In his early twenties, Mourya comes from the area, which has an unhealthy reputation. His village in the interior is Naxal-infested and is cut off from the mainstream of society. Despite all hindrances, he has developed impressive communication skills.

Belonging to the pocket where people walk barefoot, Mourya has been effectively doing business in the tourist hub. Communicating succinctly with visitors, he instantly displays the album that exhibits his clicking styles. Most are convinced and do a snap. 

“The daily earning is somewhere between Rs 250 and 300,” Mourya said. During the peak tourist season, which is winter, it goes up four- to five-fold. But the business is now sinking, he said. The smartphones are making a big difference. 

Mourya remains unflustered. Not even when a major steel project that could have helped boost his business and generate direct and indirect jobs for youths like him slipped away from the vicinity. 


Just 9 km from Chitrakote, Lohandiguda is a sleepy village where Tata Steel was getting up a mega project that could have changed the socio-economic conditions of the Bastar region. The company inked a memorandum of understanding with the Chhattisgarh government in 2005 to set up a Rs 195-billion greenfield integrated plant.

The project involved acquiring 2,043 hectares in 10 villages for the plant, which proposed to create 5.5 million tonnes of steel per annum. Land acquisition started in 2008-09. Of the total area, 1,764.610 hectares was private and owned by 1,707 farmers.
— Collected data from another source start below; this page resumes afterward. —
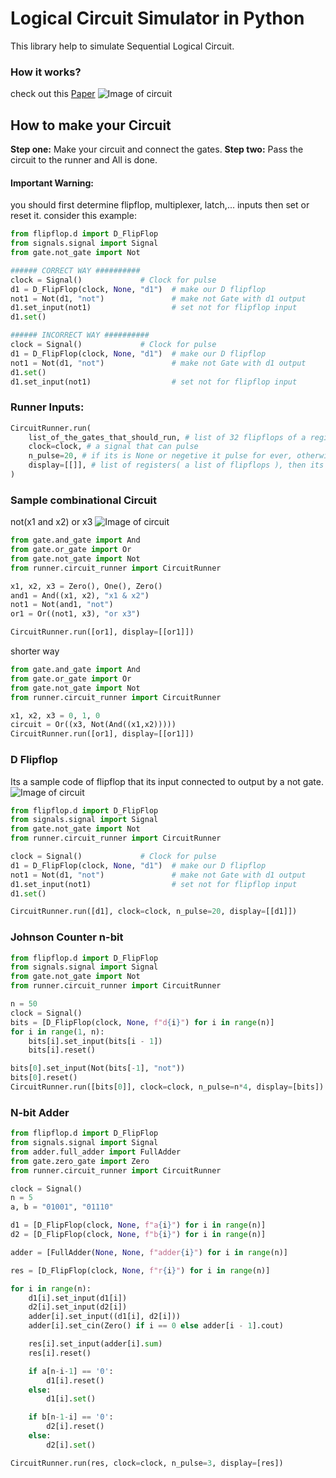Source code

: # Logical Circuit Simulator in Python

This library help to simulate Sequential Logical Circuit. 
### How it works?
check out this [Paper](https://docs.google.com/document/d/1PxQw0eowU9g0zAxsIFedXjEQHsVnnVNxTFzNa7UyNtk/edit?usp=sharing)
![Image of circuit](http://s12.picofile.com/file/8402889692/circuit_work.gif)


## How to make your Circuit

**Step one:** Make your circuit and connect the gates.
**Step two:** Pass the circuit to the runner and All is done.

#### Important Warning: 
you should first determine flipflop, multiplexer, latch,... inputs then set or reset it.
consider this example:
```python
from flipflop.d import D_FlipFlop
from signals.signal import Signal
from gate.not_gate import Not

###### CORRECT WAY ##########
clock = Signal()             # Clock for pulse
d1 = D_FlipFlop(clock, None, "d1")  # make our D flipflop
not1 = Not(d1, "not")               # make not Gate with d1 output
d1.set_input(not1)                  # set not for flipflop input
d1.set()

###### INCORRECT WAY ##########
clock = Signal()             # Clock for pulse
d1 = D_FlipFlop(clock, None, "d1")  # make our D flipflop
not1 = Not(d1, "not")               # make not Gate with d1 output
d1.set()
d1.set_input(not1)                  # set not for flipflop input
```
### Runner Inputs:
```python
CircuitRunner.run(
    list_of_the_gates_that_should_run, # list of 32 flipflops of a register
    clock=clock, # a signal that can pulse
    n_pulse=20, # if its is None or negetive it pulse for ever, otherwise pulse n_pulse time
    display=[[]], # list of registers( a list of flipflops ), then its a list of lists. that print them after each pulse
)
```
### Sample combinational Circuit
not(x1 and x2) or x3
![Image of circuit](http://s12.picofile.com/file/8402887350/circuit1.png)

```python
from gate.and_gate import And
from gate.or_gate import Or
from gate.not_gate import Not
from runner.circuit_runner import CircuitRunner

x1, x2, x3 = Zero(), One(), Zero()
and1 = And((x1, x2), "x1 & x2")
not1 = Not(and1, "not")
or1 = Or((not1, x3), "or x3")

CircuitRunner.run([or1], display=[[or1]])
```

shorter way
```python
from gate.and_gate import And
from gate.or_gate import Or
from gate.not_gate import Not
from runner.circuit_runner import CircuitRunner

x1, x2, x3 = 0, 1, 0
circuit = Or((x3, Not(And((x1,x2)))))
CircuitRunner.run([or1], display=[[or1]])
```
### D Flipflop
Its a sample code of flipflop that its input connected to output by a not gate.
![Image of circuit](http://s12.picofile.com/file/8402887326/circuit2.png)

```python
from flipflop.d import D_FlipFlop
from signals.signal import Signal
from gate.not_gate import Not
from runner.circuit_runner import CircuitRunner

clock = Signal()             # Clock for pulse
d1 = D_FlipFlop(clock, None, "d1")  # make our D flipflop
not1 = Not(d1, "not")               # make not Gate with d1 output
d1.set_input(not1)                  # set not for flipflop input
d1.set()

CircuitRunner.run([d1], clock=clock, n_pulse=20, display=[[d1]])
```

### Johnson Counter n-bit
```python
from flipflop.d import D_FlipFlop
from signals.signal import Signal
from gate.not_gate import Not
from runner.circuit_runner import CircuitRunner

n = 50
clock = Signal()
bits = [D_FlipFlop(clock, None, f"d{i}") for i in range(n)]
for i in range(1, n):
    bits[i].set_input(bits[i - 1])
    bits[i].reset()

bits[0].set_input(Not(bits[-1], "not"))
bits[0].reset()
CircuitRunner.run([bits[0]], clock=clock, n_pulse=n*4, display=[bits])
```

### N-bit Adder
```python
from flipflop.d import D_FlipFlop
from signals.signal import Signal
from adder.full_adder import FullAdder
from gate.zero_gate import Zero
from runner.circuit_runner import CircuitRunner

clock = Signal()
n = 5
a, b = "01001", "01110"

d1 = [D_FlipFlop(clock, None, f"a{i}") for i in range(n)]
d2 = [D_FlipFlop(clock, None, f"b{i}") for i in range(n)]

adder = [FullAdder(None, None, f"adder{i}") for i in range(n)]

res = [D_FlipFlop(clock, None, f"r{i}") for i in range(n)]

for i in range(n):
    d1[i].set_input(d1[i])
    d2[i].set_input(d2[i])
    adder[i].set_input((d1[i], d2[i]))
    adder[i].set_cin(Zero() if i == 0 else adder[i - 1].cout)

    res[i].set_input(adder[i].sum)
    res[i].reset()

    if a[n-i-1] == '0':
        d1[i].reset()
    else:
        d1[i].set()

    if b[n-1-i] == '0':
        d2[i].reset()
    else:
        d2[i].set()

CircuitRunner.run(res, clock=clock, n_pulse=3, display=[res])
```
Forest produce, not industry, remains the major contributor to the economy of Bastar

Since the company could not acquire the land directly from farmers, the local administration was doing the job. Instead, Tata Steel deposited Rs 690 million on account of compensation to the land losers. After acquiring the land, the state government would have allotted it to the company.

In all, 1,165 farmers took the compensation and Rs 420 million was disbursed. The acquisition is still on paper though the villagers have got big sums. Neither has the land been demarcated nor possession taken.

In the meantime, the iron-ore mine allotted to Tata Steel in the Bailadilla Hills of Dantewada district hit the buffers. The company failed to complete prospecting in time and the lease was cancelled.  The mine has 108 million tonnes of high-grade steel-making raw material, which Tata Steel had planned to feed its Bastar plant. But the threat from the Naxalites prevented the company from entering the area. In July 2016, the company officially announced dropping the project.

Tata Steel has gone from Bastar. What is left is the debate. While the opposition rakes up the issue and makes it a major poll plank, the ruling BJP plays it down. And so is Mourya.

“Agar company (Tata Steel) aati to thik rahata; nahi aayi to bhi farq nahi padta (It would have been good had the company come, but if it hadn’t it does not matter),” Mourya, whose parents earn by collecting forest produce, says. Many in the area prefer the same neutral stand, which has baffled the Congress.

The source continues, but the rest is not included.